Work instruction:
Print the line that contains "WTextRange text = new WTextRange(document1);" and every line after it through the last line of the records below, exactly as written and nothing else.

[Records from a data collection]
== Segment start ==
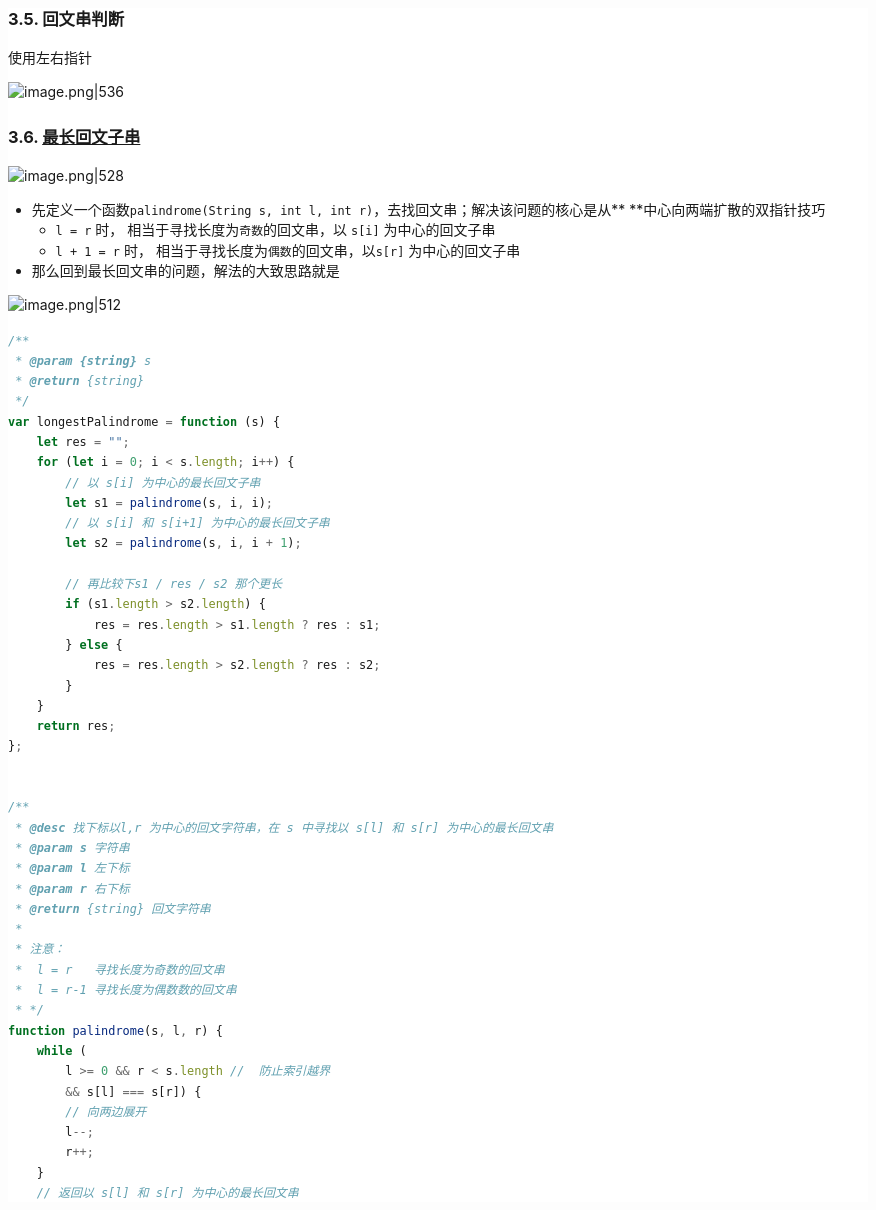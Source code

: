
 ```javascript
```

### 3.5. 回文串判断

使用左右指针

![image.png|536](https://832-1310531898.cos.ap-beijing.myqcloud.com/2ca25d3a52bc21b986911ff282668e97.png)

### 3.6. [最长回文子串](https://leetcode.cn/problems/longest-palindromic-substring/)

![image.png|528](https://832-1310531898.cos.ap-beijing.myqcloud.com/d249938e90b0bcd8292ea46411f54bda.png)

- 先定义一个函数`palindrome(String s, int l, int r)`，去找回文串；解决该问题的核心是从** **中心向两端扩散的双指针技巧
   - `l = r` 时， 相当于寻找长度为`奇数`的回文串，以 `s[i]` 为中心的回文子串
   - `l + 1 = r` 时， 相当于寻找长度为`偶数`的回文串，以`s[r]` 为中心的回文子串
- 那么回到最长回文串的问题，解法的大致思路就是

![image.png|512](https://832-1310531898.cos.ap-beijing.myqcloud.com/f555df58ebdf6c6738a9a497271e21ac.png)

```javascript
/**
 * @param {string} s
 * @return {string}
 */
var longestPalindrome = function (s) {
    let res = "";
    for (let i = 0; i < s.length; i++) {
        // 以 s[i] 为中心的最长回文子串
        let s1 = palindrome(s, i, i);
        // 以 s[i] 和 s[i+1] 为中心的最长回文子串
        let s2 = palindrome(s, i, i + 1);

        // 再比较下s1 / res / s2 那个更长
        if (s1.length > s2.length) {
            res = res.length > s1.length ? res : s1;
        } else {
            res = res.length > s2.length ? res : s2;
        }
    }
    return res;
};


/**
 * @desc 找下标以l,r 为中心的回文字符串，在 s 中寻找以 s[l] 和 s[r] 为中心的最长回文串
 * @param s 字符串
 * @param l 左下标
 * @param r 右下标
 * @return {string} 回文字符串
 *
 * 注意：
 *  l = r   寻找长度为奇数的回文串
 *  l = r-1 寻找长度为偶数数的回文串
 * */
function palindrome(s, l, r) {
    while (
        l >= 0 && r < s.length //  防止索引越界
        && s[l] === s[r]) {
        // 向两边展开
        l--;
        r++;
    }
    // 返回以 s[l] 和 s[r] 为中心的最长回文串
```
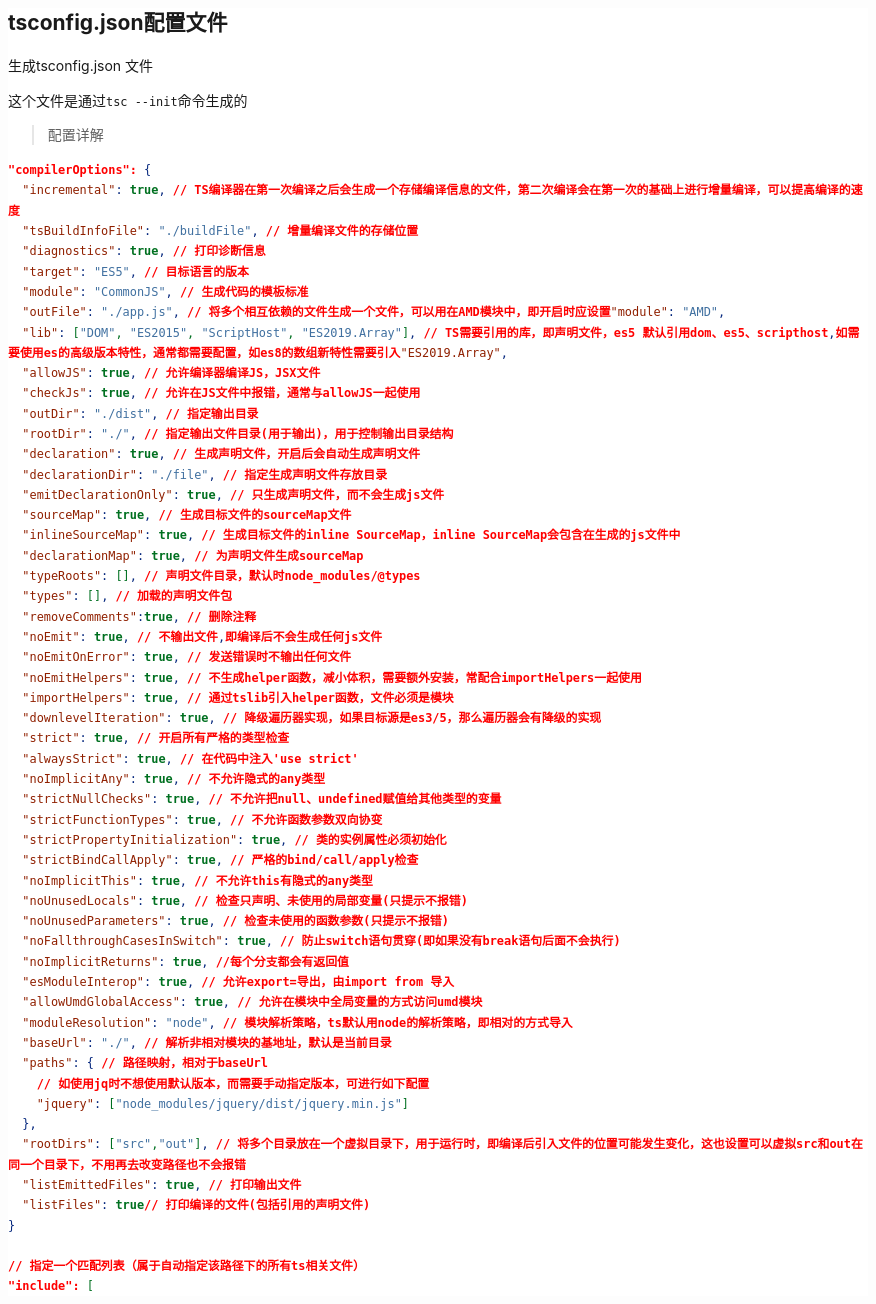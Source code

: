 ## tsconfig.json配置文件

生成tsconfig.json 文件

这个文件是通过`tsc --init`命令生成的

> 配置详解

```json
"compilerOptions": {
  "incremental": true, // TS编译器在第一次编译之后会生成一个存储编译信息的文件，第二次编译会在第一次的基础上进行增量编译，可以提高编译的速度
  "tsBuildInfoFile": "./buildFile", // 增量编译文件的存储位置
  "diagnostics": true, // 打印诊断信息 
  "target": "ES5", // 目标语言的版本
  "module": "CommonJS", // 生成代码的模板标准
  "outFile": "./app.js", // 将多个相互依赖的文件生成一个文件，可以用在AMD模块中，即开启时应设置"module": "AMD",
  "lib": ["DOM", "ES2015", "ScriptHost", "ES2019.Array"], // TS需要引用的库，即声明文件，es5 默认引用dom、es5、scripthost,如需要使用es的高级版本特性，通常都需要配置，如es8的数组新特性需要引入"ES2019.Array",
  "allowJS": true, // 允许编译器编译JS，JSX文件
  "checkJs": true, // 允许在JS文件中报错，通常与allowJS一起使用
  "outDir": "./dist", // 指定输出目录
  "rootDir": "./", // 指定输出文件目录(用于输出)，用于控制输出目录结构
  "declaration": true, // 生成声明文件，开启后会自动生成声明文件
  "declarationDir": "./file", // 指定生成声明文件存放目录
  "emitDeclarationOnly": true, // 只生成声明文件，而不会生成js文件
  "sourceMap": true, // 生成目标文件的sourceMap文件
  "inlineSourceMap": true, // 生成目标文件的inline SourceMap，inline SourceMap会包含在生成的js文件中
  "declarationMap": true, // 为声明文件生成sourceMap
  "typeRoots": [], // 声明文件目录，默认时node_modules/@types
  "types": [], // 加载的声明文件包
  "removeComments":true, // 删除注释 
  "noEmit": true, // 不输出文件,即编译后不会生成任何js文件
  "noEmitOnError": true, // 发送错误时不输出任何文件
  "noEmitHelpers": true, // 不生成helper函数，减小体积，需要额外安装，常配合importHelpers一起使用
  "importHelpers": true, // 通过tslib引入helper函数，文件必须是模块
  "downlevelIteration": true, // 降级遍历器实现，如果目标源是es3/5，那么遍历器会有降级的实现
  "strict": true, // 开启所有严格的类型检查
  "alwaysStrict": true, // 在代码中注入'use strict'
  "noImplicitAny": true, // 不允许隐式的any类型
  "strictNullChecks": true, // 不允许把null、undefined赋值给其他类型的变量
  "strictFunctionTypes": true, // 不允许函数参数双向协变
  "strictPropertyInitialization": true, // 类的实例属性必须初始化
  "strictBindCallApply": true, // 严格的bind/call/apply检查
  "noImplicitThis": true, // 不允许this有隐式的any类型
  "noUnusedLocals": true, // 检查只声明、未使用的局部变量(只提示不报错)
  "noUnusedParameters": true, // 检查未使用的函数参数(只提示不报错)
  "noFallthroughCasesInSwitch": true, // 防止switch语句贯穿(即如果没有break语句后面不会执行)
  "noImplicitReturns": true, //每个分支都会有返回值
  "esModuleInterop": true, // 允许export=导出，由import from 导入
  "allowUmdGlobalAccess": true, // 允许在模块中全局变量的方式访问umd模块
  "moduleResolution": "node", // 模块解析策略，ts默认用node的解析策略，即相对的方式导入
  "baseUrl": "./", // 解析非相对模块的基地址，默认是当前目录
  "paths": { // 路径映射，相对于baseUrl
    // 如使用jq时不想使用默认版本，而需要手动指定版本，可进行如下配置
    "jquery": ["node_modules/jquery/dist/jquery.min.js"]
  },
  "rootDirs": ["src","out"], // 将多个目录放在一个虚拟目录下，用于运行时，即编译后引入文件的位置可能发生变化，这也设置可以虚拟src和out在同一个目录下，不用再去改变路径也不会报错
  "listEmittedFiles": true, // 打印输出文件
  "listFiles": true// 打印编译的文件(包括引用的声明文件)
}
 
// 指定一个匹配列表（属于自动指定该路径下的所有ts相关文件）
"include": [
```

  [key: string]: Array<Function>,
  [P in K]: T[P];
  [P in K]: T;
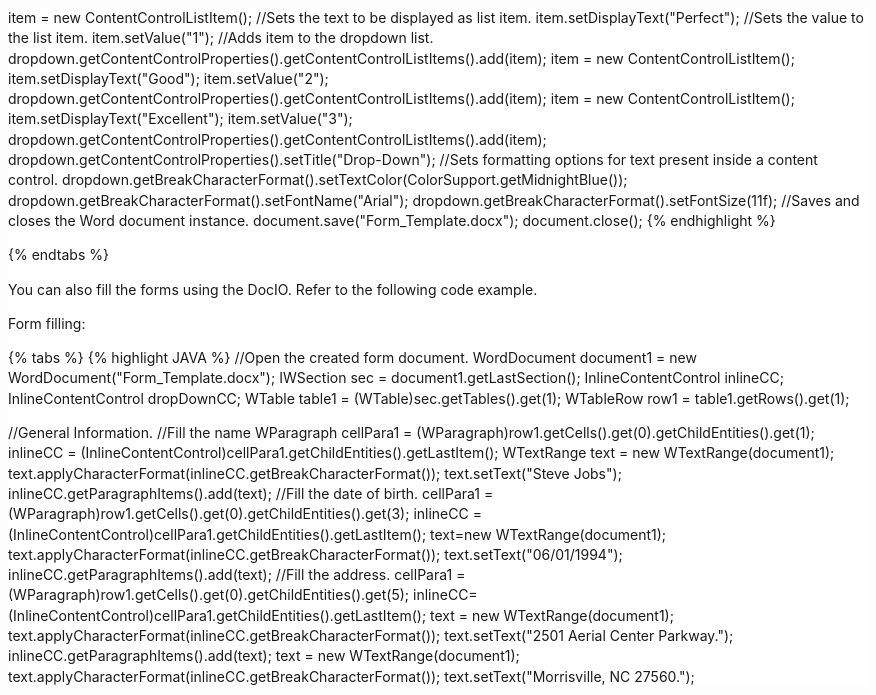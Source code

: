 item = new ContentControlListItem();
//Sets the text to be displayed as list item.
item.setDisplayText("Perfect");
//Sets the value to the list item.
item.setValue("1");
//Adds item to the dropdown list.
dropdown.getContentControlProperties().getContentControlListItems().add(item);
item = new ContentControlListItem();
item.setDisplayText("Good");
item.setValue("2");
dropdown.getContentControlProperties().getContentControlListItems().add(item);
item = new ContentControlListItem();
item.setDisplayText("Excellent");
item.setValue("3");
dropdown.getContentControlProperties().getContentControlListItems().add(item);
dropdown.getContentControlProperties().setTitle("Drop-Down");
//Sets formatting options for text present inside a content control.
dropdown.getBreakCharacterFormat().setTextColor(ColorSupport.getMidnightBlue());
dropdown.getBreakCharacterFormat().setFontName("Arial");
dropdown.getBreakCharacterFormat().setFontSize(11f);
//Saves and closes the Word document instance.
document.save("Form_Template.docx");
document.close();
{% endhighlight %}

{% endtabs %}

You can also fill the forms using the DocIO. Refer to the following code example.

Form filling:

{% tabs %}
{% highlight JAVA %}
//Open the created form document.
WordDocument document1 = new WordDocument("Form_Template.docx");
IWSection sec = document1.getLastSection();
InlineContentControl inlineCC;
InlineContentControl dropDownCC;
WTable table1 = (WTable)sec.getTables().get(1);
WTableRow row1 = table1.getRows().get(1);

//General Information.
//Fill the name
WParagraph cellPara1 = (WParagraph)row1.getCells().get(0).getChildEntities().get(1);
inlineCC = (InlineContentControl)cellPara1.getChildEntities().getLastItem();
WTextRange text = new WTextRange(document1);
text.applyCharacterFormat(inlineCC.getBreakCharacterFormat());
text.setText("Steve Jobs");
inlineCC.getParagraphItems().add(text);
//Fill the date of birth.
cellPara1 = (WParagraph)row1.getCells().get(0).getChildEntities().get(3);
inlineCC = (InlineContentControl)cellPara1.getChildEntities().getLastItem();
text=new WTextRange(document1);
text.applyCharacterFormat(inlineCC.getBreakCharacterFormat());
text.setText("06/01/1994");
inlineCC.getParagraphItems().add(text);
//Fill the address.
cellPara1 = (WParagraph)row1.getCells().get(0).getChildEntities().get(5);
inlineCC=(InlineContentControl)cellPara1.getChildEntities().getLastItem();
text = new WTextRange(document1);
text.applyCharacterFormat(inlineCC.getBreakCharacterFormat());
text.setText("2501 Aerial Center Parkway.");
inlineCC.getParagraphItems().add(text);
text = new WTextRange(document1);
text.applyCharacterFormat(inlineCC.getBreakCharacterFormat());
text.setText("Morrisville, NC 27560.");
== Segment end ==
Solution to this exercise:
WTextRange text = new WTextRange(document1);
text.applyCharacterFormat(inlineCC.getBreakCharacterFormat());
text.setText("Steve Jobs");
inlineCC.getParagraphItems().add(text);
//Fill the date of birth.
cellPara1 = (WParagraph)row1.getCells().get(0).getChildEntities().get(3);
inlineCC = (InlineContentControl)cellPara1.getChildEntities().getLastItem();
text=new WTextRange(document1);
text.applyCharacterFormat(inlineCC.getBreakCharacterFormat());
text.setText("06/01/1994");
inlineCC.getParagraphItems().add(text);
//Fill the address.
cellPara1 = (WParagraph)row1.getCells().get(0).getChildEntities().get(5);
inlineCC=(InlineContentControl)cellPara1.getChildEntities().getLastItem();
text = new WTextRange(document1);
text.applyCharacterFormat(inlineCC.getBreakCharacterFormat());
text.setText("2501 Aerial Center Parkway.");
inlineCC.getParagraphItems().add(text);
text = new WTextRange(document1);
text.applyCharacterFormat(inlineCC.getBreakCharacterFormat());
text.setText("Morrisville, NC 27560.");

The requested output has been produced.